An exact copy of all the data, minus the images, is required.

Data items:
= = = = = = =

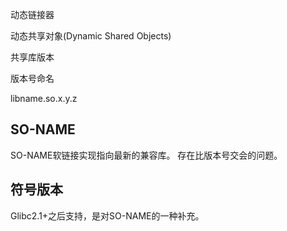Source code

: 

动态链接器

动态共享对象(Dynamic Shared Objects)














共享库版本


版本号命名

libname.so.x.y.z



## SO-NAME

SO-NAME软链接实现指向最新的兼容库。 存在比版本号交会的问题。

## 符号版本

Glibc2.1+之后支持，是对SO-NAME的一种补充。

= = = = = = =

## Exercise output
Source code

: 

动态链接器

动态共享对象(Dynamic Shared Objects)














共享库版本


版本号命名

libname.so.x.y.z



## SO-NAME

SO-NAME软链接实现指向最新的兼容库。 存在比版本号交会的问题。

## 符号版本

Glibc2.1+之后支持，是对SO-NAME的一种补充。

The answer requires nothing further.